Two key Republican senators say they want to let managers of some struggling multiemployer defined benefit pension plans cut off the dead limbs.
Sen. Charles Grassley, R-Iowa, and Sen. Lamar Alexander, R-Tenn., released a rescue proposal Wednesday that includes a “partition” provision.
Under the provision, managers of designated multiemployer plans could keep responsibility for the pension obligations the plans had the assets to support, while passing responsibility for the other obligations to the Pension Benefit Guaranty Corp. (PBGC).
Multiemployer Pension Plan Background
Grassley is the chairman of the Senate Finance Committee.
Alexander is the chairman of the Senate Health, Education, Labor and Pensions Committee, to release the proposal.
The PBGC is the organization that insures U.S. defined benefit pension benefits. It charges employers to insure single-employer plans. It also charges the sponsors of multiemployer plans, which were often organized by unions, to insure the multiemployer plans.
Managers of about 125 multiemployer plans have already told the PBGC that the plans are on track to become insolvent over the next 20 years, and strand about 1.3 million participants.
How Grassley Sees the Situation
Without reforms, the PBGC itself is on track to become insolvent by 2026, Grassley said in a statement about the Grassley-Alexander proposal.
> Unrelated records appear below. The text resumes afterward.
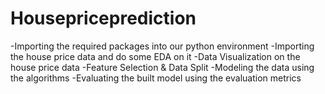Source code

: # Housepriceprediction
-Importing the required packages into our python environment
-Importing the house price data and do some EDA on it
-Data Visualization on the house price data
-Feature Selection & Data Split
-Modeling the data using the algorithms
-Evaluating the built model using the evaluation metrics
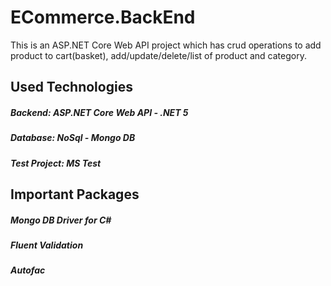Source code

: # ECommerce.BackEnd
This is an ASP.NET Core Web API project which has crud operations to add product to cart(basket), add/update/delete/list of product and category. 

## Used Technologies
##### Backend: ASP.NET Core Web API - .NET 5
##### Database: NoSql - Mongo DB
##### Test Project: MS Test

## Important Packages
##### Mongo DB Driver for C#
##### Fluent Validation
##### Autofac

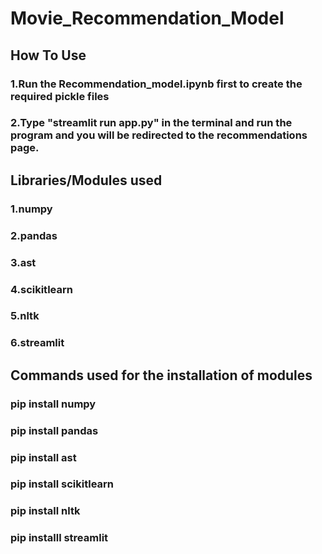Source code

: ﻿# Movie_Recommendation_Model
## How To Use
### 1.Run the Recommendation_model.ipynb first to create the required pickle files
### 2.Type "streamlit run app.py" in the terminal and run the program and you will be redirected to the recommendations page.
## Libraries/Modules used
### 1.numpy
### 2.pandas
### 3.ast
### 4.scikitlearn
### 5.nltk
### 6.streamlit
## Commands used for the installation of modules
### pip install numpy
### pip install pandas
### pip install ast
### pip install scikitlearn
### pip install nltk
### pip installl streamlit
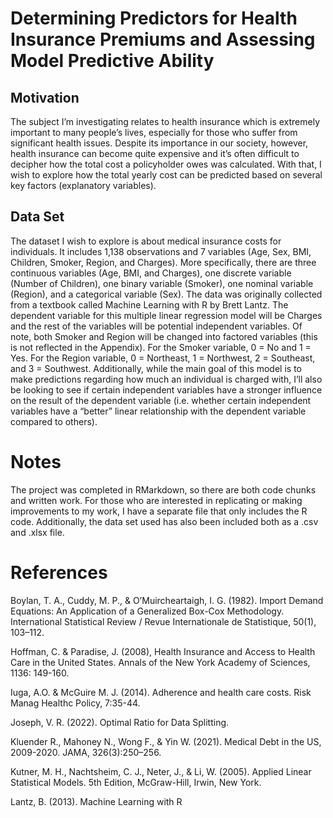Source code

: # Determining Predictors for Health Insurance Premiums and Assessing Model Predictive Ability

## Motivation

The subject I’m investigating relates to health insurance which is extremely
important to many people’s lives, especially for those who suffer from significant health
issues. Despite its importance in our society, however, health insurance can become
quite expensive and it’s often difficult to decipher how the total cost a policyholder owes
was calculated. With that, I wish to explore how the total yearly cost can be predicted
based on several key factors (explanatory variables).

## Data Set

The dataset I wish to explore is about medical insurance costs for individuals. It
includes 1,138 observations and 7 variables (Age, Sex, BMI, Children, Smoker, Region,
and Charges). More specifically, there are three continuous variables (Age, BMI, and
Charges), one discrete variable (Number of Children), one binary variable (Smoker),
one nominal variable (Region), and a categorical variable (Sex). The data was originally
collected from a textbook called Machine Learning with R by Brett Lantz. The
dependent variable for this multiple linear regression model will be Charges and the rest
of the variables will be potential independent variables. Of note, both Smoker and
Region will be changed into factored variables (this is not reflected in the Appendix). For
the Smoker variable, 0 = No and 1 = Yes. For the Region variable, 0 = Northeast, 1 =
Northwest, 2 = Southeast, and 3 = Southwest. Additionally, while the main goal of this
model is to make predictions regarding how much an individual is charged with, I’ll also
be looking to see if certain independent variables have a stronger influence on the result
of the dependent variable (i.e. whether certain independent variables have a “better”
linear relationship with the dependent variable compared to others).

# Notes

The project was completed in RMarkdown, so there are both code chunks and written work. For those who are interested in replicating or making improvements to my
work, I have a separate file that only includes the R code. Additionally, the data set used has also been included both as a .csv and .xlsx file.

# References

Boylan, T. A., Cuddy, M. P., & O’Muircheartaigh, I. G. (1982). Import Demand Equations: An Application of a Generalized Box-Cox Methodology. International
Statistical Review / Revue Internationale de Statistique, 50(1), 103–112.
	
Hoffman, C. & Paradise, J. (2008), Health Insurance and Access to Health Care in the United States. Annals of the New York Academy of Sciences, 1136: 149-160.

Iuga, A.O. &  McGuire M. J. (2014). Adherence and health care costs. Risk Manag Healthc Policy, 7:35-44.

Joseph, V. R. (2022). Optimal Ratio for Data Splitting.

Kluender R., Mahoney N., Wong F., & Yin W. (2021). Medical Debt in the US, 2009-2020. JAMA, 326(3):250–256.

Kutner, M. H., Nachtsheim, C. J., Neter, J., & Li, W. (2005). Applied Linear Statistical Models. 5th Edition, McGraw-Hill, Irwin, New York.

Lantz, B. (2013). Machine Learning with R

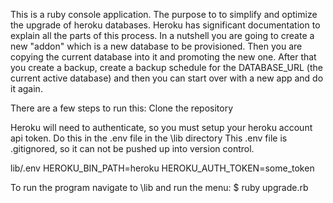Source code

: This is a ruby console application. The purpose to to simplify and optimize the upgrade of heroku databases.
Heroku has significant documentation to explain all the parts of this process. In a nutshell you are going to create a new "addon" which is
a new database to be provisioned. Then you are copying the current database into it and promoting the new one. After that you create a backup,
create a backup schedule for the DATABASE_URL (the current active database) and then you can start over with a new app and do it again.

There are a few steps to run this:
Clone the repository

Heroku will need to authenticate, so you must setup your heroku account api token. Do this in the .env file in the \lib directory
This .env file is .gitignored, so it can not be pushed up into version control.

lib/.env
HEROKU_BIN_PATH=heroku
HEROKU_AUTH_TOKEN=some_token

To run the program navigate to \lib and run the menu:
$ ruby upgrade.rb
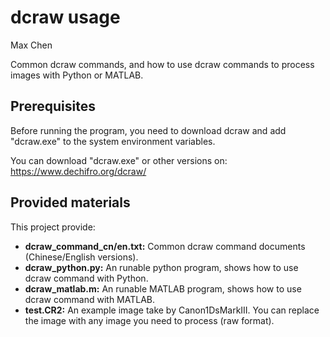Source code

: # dcraw usage

Max Chen

Common dcraw commands, and how to use dcraw commands to process images with Python or MATLAB.


## Prerequisites

Before running the program, you need to download dcraw and add "dcraw.exe" to the system environment variables.

You can download "dcraw.exe" or other versions on: https://www.dechifro.org/dcraw/

## Provided materials

This project provide:

- **dcraw_command_cn/en.txt:** Common dcraw command documents (Chinese/English versions).
- **dcraw_python.py:** An runable python program, shows how to use dcraw command with Python.
- **dcraw_matlab.m:** An runable MATLAB program, shows how to use dcraw command with MATLAB.
- **test.CR2:** An example image take by Canon1DsMarkIII. You can replace the image with any image you need to process (raw format).


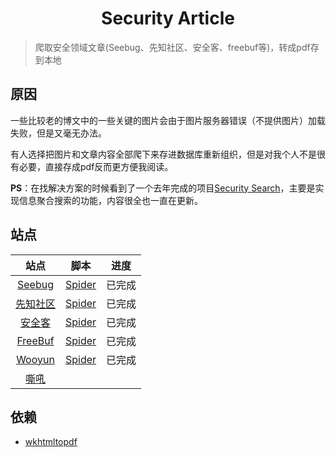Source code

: <h1 align="center">Security Article</h1>

> 爬取安全领域文章(Seebug、先知社区、安全客、freebuf等)，转成pdf存到本地

## 原因

一些比较老的博文中的一些关键的图片会由于图片服务器错误（不提供图片）加载失败，但是又毫无办法。

有人选择把图片和文章内容全部爬下来存进数据库重新组织，但是对我个人不是很有必要，直接存成pdf反而更方便我阅读。

**PS**：在找解决方案的时候看到了一个去年完成的项目[Security Search](http://helosec.com/)，主要是实现信息聚合搜索的功能，内容很全也一直在更新。

## 站点

|                站点                 |                             脚本                             |  进度  |
| :---------------------------------: | :----------------------------------------------------------: | :----: |
| [Seebug](https://paper.seebug.org/) | [Spider](https://github.com/ycdxsb/Security_Articles/tree/main/Seebug) | 已完成 |
| [先知社区](https://xz.aliyun.com/)  | [Spider](https://github.com/ycdxsb/Security_Articles/tree/main/%E5%85%88%E7%9F%A5%E7%A4%BE%E5%8C%BA) | 已完成 |
| [安全客](https://www.anquanke.com/) | [Spider](https://github.com/ycdxsb/Security_Articles/tree/main/%E5%AE%89%E5%85%A8%E5%AE%A2) | 已完成 |
| [FreeBuf](https://www.freebuf.com/) | [Spider](https://github.com/ycdxsb/Security_Articles/tree/main/FreeBuf) |  已完成  |
| [Wooyun](http://www.vuln.cn/wooyundrops) | [Spider](https://github.com/ycdxsb/Security_Articles/tree/main/Wooyun) | 已完成 |
| [嘶吼](https://www.4hou.com/) |  |  |

## 依赖

- [wkhtmltopdf](https://wkhtmltopdf.org/)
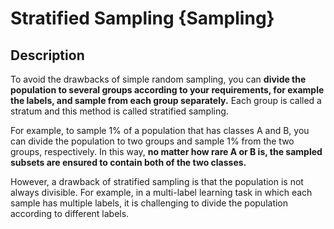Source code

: # Stratified Sampling {Sampling}

## Description

To avoid the drawbacks of simple random sampling, you can **divide the population to several groups according to your requirements, for example the labels, and sample from each group separately.** Each group is called a stratum and this method is called stratified sampling.

For example, to sample 1% of a population that has classes A and B, you can divide the population to two groups and sample 1% from the two groups, respectively.
In this way, **no matter how rare A or B is, the sampled subsets are ensured to contain both of the two classes.**

However, a drawback of stratified sampling is that the population is not always divisible.
For example, in a multi-label learning task in which each sample has multiple labels, it is challenging to divide the population according to different labels.

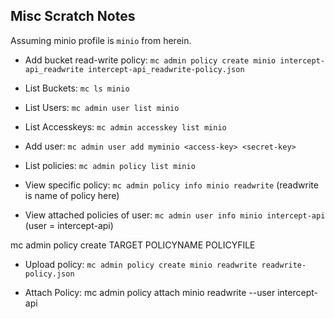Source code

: ## Misc Scratch Notes

Assuming minio profile is `minio` from herein.

- Add bucket read-write policy: `mc admin policy create minio intercept-api_readwrite intercept-api_readwrite-policy.json`

- List Buckets: `mc ls minio`
- List Users: `mc admin user list minio`
- List Accesskeys: `mc admin accesskey list minio`
- Add user: `mc admin user add myminio <access-key> <secret-key>`

- List policies: `mc admin policy list minio`
- View specific policy: `mc admin policy info minio readwrite` (readwrite is name of policy here)
- View attached policies of user: `mc admin user info minio intercept-api` (user = intercept-api)

mc admin policy create TARGET POLICYNAME POLICYFILE

- Upload policy: `mc admin policy create minio readwrite readwrite-policy.json`

- Attach Policy: mc admin policy attach minio readwrite --user intercept-api

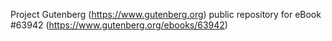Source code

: Project Gutenberg (https://www.gutenberg.org) public repository for
eBook #63942 (https://www.gutenberg.org/ebooks/63942)
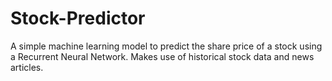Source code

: # Stock-Predictor

A simple machine learning model to predict the share price of a stock using a Recurrent Neural Network. Makes use of historical stock data and news articles.
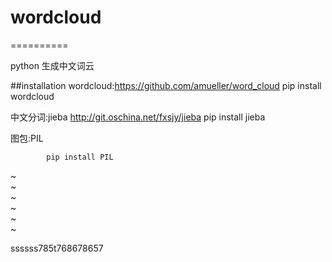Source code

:# wordcloud
==========

python 生成中文词云

##installation
wordcloud:https://github.com/amueller/word_cloud
            pip install wordcloud

中文分词:jieba
http://git.oschina.net/fxsjy/jieba
            pip install jieba

图包:PIL

            pip install PIL

~                                                                               
~                                                                               
~                                                                               
~                                                                               
~                                                                               
~                                                                               

ssssss785t768678657
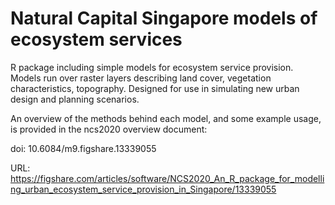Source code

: # Natural Capital Singapore models of ecosystem services

R package including simple models for ecosystem service provision. Models run over raster layers describing land cover, vegetation characteristics, topography. Designed for use in simulating new urban design and planning scenarios.

An overview of the methods behind each model, and some example usage, is provided in the ncs2020 overview document: 

doi: 10.6084/m9.figshare.13339055

URL: https://figshare.com/articles/software/NCS2020_An_R_package_for_modelling_urban_ecosystem_service_provision_in_Singapore/13339055
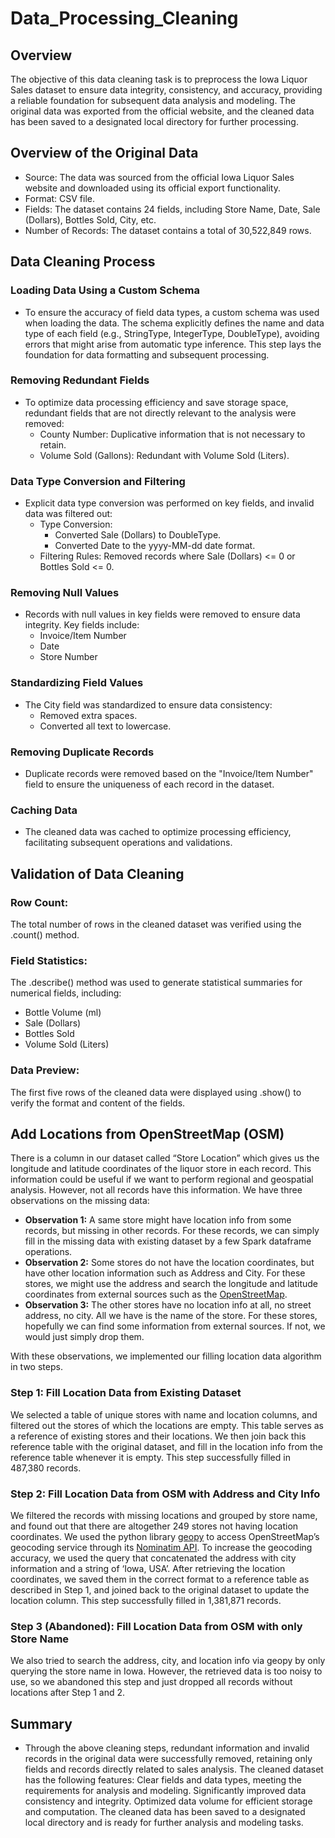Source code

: # Data_Processing_Cleaning

## Overview
The objective of this data cleaning task is to preprocess the Iowa Liquor Sales dataset to ensure data integrity, consistency, and accuracy, providing a reliable foundation for subsequent data analysis and modeling. The original data was exported from the official website, and the cleaned data has been saved to a designated local directory for further processing.

## Overview of the Original Data
- Source: The data was sourced from the official Iowa Liquor Sales website and downloaded using its official export functionality.
- Format: CSV file.
- Fields: The dataset contains 24 fields, including Store Name, Date, Sale (Dollars), Bottles Sold, City, etc.
- Number of Records: The dataset contains a total of 30,522,849 rows.

## Data Cleaning Process
### Loading Data Using a Custom Schema
- To ensure the accuracy of field data types, a custom schema was used when loading the data. The schema explicitly defines the name and data type of each field (e.g., StringType, IntegerType, DoubleType), avoiding errors that might arise from automatic type inference. This step lays the foundation for data formatting and subsequent processing.

### Removing Redundant Fields
- To optimize data processing efficiency and save storage space, redundant fields that are not directly relevant to the analysis were removed:
  - County Number: Duplicative information that is not necessary to retain.
  - Volume Sold (Gallons): Redundant with Volume Sold (Liters).

### Data Type Conversion and Filtering
- Explicit data type conversion was performed on key fields, and invalid data was filtered out:
  - Type Conversion:
    - Converted Sale (Dollars) to DoubleType.
    - Converted Date to the yyyy-MM-dd date format.
  - Filtering Rules:
Removed records where Sale (Dollars) <= 0 or Bottles Sold <= 0.

### Removing Null Values
- Records with null values in key fields were removed to ensure data integrity. Key fields include:
  - Invoice/Item Number
  - Date
  - Store Number

### Standardizing Field Values
- The City field was standardized to ensure data consistency:
  - Removed extra spaces.
  - Converted all text to lowercase.

### Removing Duplicate Records
- Duplicate records were removed based on the "Invoice/Item Number" field to ensure the uniqueness of each record in the dataset.

### Caching Data
- The cleaned data was cached to optimize processing efficiency, facilitating subsequent operations and validations.

## Validation of Data Cleaning
### Row Count:
The total number of rows in the cleaned dataset was verified using the .count() method.
### Field Statistics:
The .describe() method was used to generate statistical summaries for numerical fields, including:
- Bottle Volume (ml)
- Sale (Dollars)
- Bottles Sold
- Volume Sold (Liters)
### Data Preview: 
The first five rows of the cleaned data were displayed using .show() to verify the format and content of the fields.

## Add Locations from OpenStreetMap (OSM)
There is a column in our dataset called “Store Location” which gives us the longitude and latitude coordinates of the liquor store in each record. This information could be useful if we want to perform regional and geospatial analysis. However, not all records have this information. We have three observations on the missing data:

* **Observation 1:** A same store might have location info from some records, but missing in other records. For these records, we can simply fill in the missing data with existing dataset by a few Spark dataframe operations.
* **Observation 2:** Some stores do not have the location coordinates, but have other location information such as Address and City. For these stores, we might use the address and search the longitude and latitude coordinates from external sources such as the [OpenStreetMap](https://www.openstreetmap.org/#map=19/41.586263/-93.627269).
* **Observation 3:** The other stores have no location info at all, no street address, no city. All we have is the name of the store. For these stores, hopefully we can find some information from external sources. If not, we would just simply drop them.

With these observations, we implemented our filling location data algorithm in two steps.

### Step 1: Fill Location Data from Existing Dataset
We selected a table of unique stores with name and location columns, and filtered out the stores of which the locations are empty. This table serves as a reference of existing stores and their locations. We then join back this reference table with the original dataset, and fill in the location info from the reference table whenever it is empty. This step successfully filled in 487,380 records.

### Step 2: Fill Location Data from OSM with Address and City Info
We filtered the records with missing locations and grouped by store name, and found out that there are altogether 249 stores not having location coordinates. We used the python library [geopy](https://geopy.readthedocs.io/en/stable/) to access OpenStreetMap’s geocoding service through its [Nominatim API](https://geopy.readthedocs.io/en/stable/#nominatim). To increase the geocoding accuracy, we used the query that concatenated the address with city information and a string of ‘Iowa, USA’. After retrieving the location coordinates, we saved them in the correct format to a reference table as described in Step 1, and joined back to the original dataset to update the location column. This step successfully filled in 1,381,871 records.

### Step 3 (Abandoned): Fill Location Data from OSM with only Store Name
We also tried to search the address, city, and location info via geopy by only querying the store name in Iowa. However, the retrieved data is too noisy to use, so we abandoned this step and just dropped all records without locations after Step 1 and 2.

## Summary
- Through the above cleaning steps, redundant information and invalid records in the original data were successfully removed, retaining only fields and records directly related to sales analysis. The cleaned dataset has the following features:
Clear fields and data types, meeting the requirements for analysis and modeling.
Significantly improved data consistency and integrity.
Optimized data volume for efficient storage and computation.
The cleaned data has been saved to a designated local directory and is ready for further analysis and modeling tasks.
“When that happens, PBGC will not be able to pay either current or future retirees more than a very small fraction of the benefits they have been promised,” Grassley said. “Consequently, substantial reductions in retirement income are a real possibility for the millions of workers and retirees who depend on benefits from these plans.”
Helping struggling multiemployer plans quickly could save money in the long run, Grassley said.
House Democrats have also developed a multiemployer plan rescue program.
Grassley described that proposal as a “pure, no-strings-attached, bailout plan.”
That proposal would not make the pension plans or the PBGC sustainable, Grassley said.
If adopted and implemented as written, the Grassley-Alexander proposal would:
1. Make a partition available only to certain types of multiemployer pension plans:
- The Central States Plan, the Road Carriers Local 707 Pension Plan, or the United Mine Workers of America plan;
- Plans that were already in critical and declining status as of Wednesday;
- Plans in declining status that used the Multiemployer Pension Reform Act of 2014 to suspend benefits; or
- Plans that are in critical status, but not declining status, have less than 40% of the funding they need to support their obligations, and have an active-to-inactive participant ratio under 40%.
2. Require an eligible multiemployer plan that uses the partition provision to limit benefits accruals.
The plan would have to cap the monthly accrual rate at 1% of annual contributions.
3. Require an eligible employer that uses the partition provision to adopt all reasonable measures to avoid insolvency.
“All reasonable measures” could include benefit suspensions of up to 10%.
The benefits of participants and beneficiaries who were ages 80 years or older would be excluded from the suspensions.
4. Have a partition process split an eligible plan into an “original plan” and a “successor plan.”
The PBGC would help most successor plans meet their benefits guarantees, up to the PBGC guarantee level. Special rules would apply to the Central States Plan and the Road Carriers Local 707 Pension Plan.
5. Have a successor plan take enough pension benefits liability from the original plan to give the original plan the ability to stay solvent indefinitely.